▶ [WORK REQUIRED]: The records below are to be set down again exactly, with the pictures left out.

[Opening DATA UNDER STUDY section]

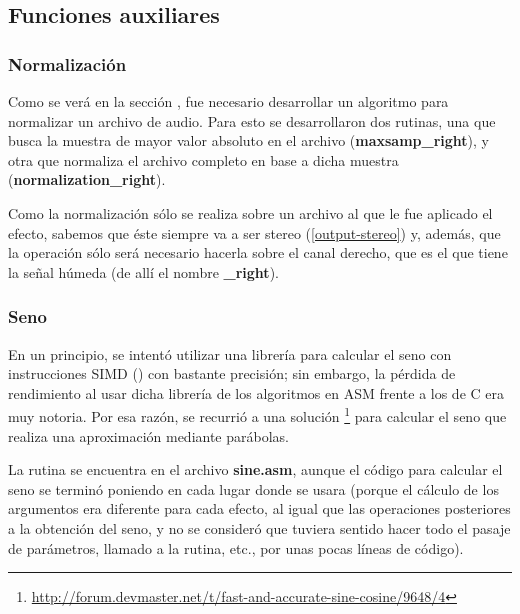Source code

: \subsection{Funciones auxiliares}
\label{subsec:desarrollo-auxiliares}

\subsubsection{Normalización}
\label{subsec:desarrollo-normalizacion}
Como se verá en la sección , fue necesario desarrollar un algoritmo para normalizar un archivo de audio. Para esto se desarrollaron dos rutinas, una que busca la muestra de mayor valor absoluto en el archivo (\textbf{maxsamp\_right}), y otra que normaliza el  archivo completo en base a dicha muestra (\textbf{normalization\_right}).

Como la normalización sólo se realiza sobre un archivo al que le fue aplicado el efecto, sabemos que éste siempre va a ser stereo (\ref{output-stereo}) y, además, que la operación sólo será necesario hacerla sobre el canal derecho, que es el que tiene la señal húmeda (de allí el nombre \textbf{\_right}).

\subsubsection{Seno}
\label{subsec:desarrollo-seno}
En un principio, se intentó utilizar una librería para calcular el seno con instrucciones SIMD () con bastante precisión; sin embargo, la pérdida de rendimiento al usar dicha librería de los algoritmos en ASM frente a los de C era muy notoria. Por esa razón, se recurrió a una solución \footnote{\url{http://forum.devmaster.net/t/fast-and-accurate-sine-cosine/9648/4}} para calcular el seno que realiza una aproximación mediante parábolas.

La rutina se encuentra en el archivo \textbf{sine.asm}, aunque el código para calcular el seno se terminó poniendo en cada lugar donde se usara (porque el cálculo de los argumentos era diferente para cada efecto, al igual que las operaciones posteriores a la obtención del seno, y no se consideró que tuviera sentido hacer todo el pasaje de parámetros, llamado a la rutina, etc., por unas pocas líneas de código).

[Closing DATA UNDER STUDY section]

▶ [EXPECTED OUTPUT]:
Source code

: \subsection{Funciones auxiliares}
\label{subsec:desarrollo-auxiliares}

\subsubsection{Normalización}
\label{subsec:desarrollo-normalizacion}
Como se verá en la sección , fue necesario desarrollar un algoritmo para normalizar un archivo de audio. Para esto se desarrollaron dos rutinas, una que busca la muestra de mayor valor absoluto en el archivo (\textbf{maxsamp\_right}), y otra que normaliza el  archivo completo en base a dicha muestra (\textbf{normalization\_right}).

Como la normalización sólo se realiza sobre un archivo al que le fue aplicado el efecto, sabemos que éste siempre va a ser stereo (\ref{output-stereo}) y, además, que la operación sólo será necesario hacerla sobre el canal derecho, que es el que tiene la señal húmeda (de allí el nombre \textbf{\_right}).

\subsubsection{Seno}
\label{subsec:desarrollo-seno}
En un principio, se intentó utilizar una librería para calcular el seno con instrucciones SIMD () con bastante precisión; sin embargo, la pérdida de rendimiento al usar dicha librería de los algoritmos en ASM frente a los de C era muy notoria. Por esa razón, se recurrió a una solución \footnote{\url{http://forum.devmaster.net/t/fast-and-accurate-sine-cosine/9648/4}} para calcular el seno que realiza una aproximación mediante parábolas.

La rutina se encuentra en el archivo \textbf{sine.asm}, aunque el código para calcular el seno se terminó poniendo en cada lugar donde se usara (porque el cálculo de los argumentos era diferente para cada efecto, al igual que las operaciones posteriores a la obtención del seno, y no se consideró que tuviera sentido hacer todo el pasaje de parámetros, llamado a la rutina, etc., por unas pocas líneas de código).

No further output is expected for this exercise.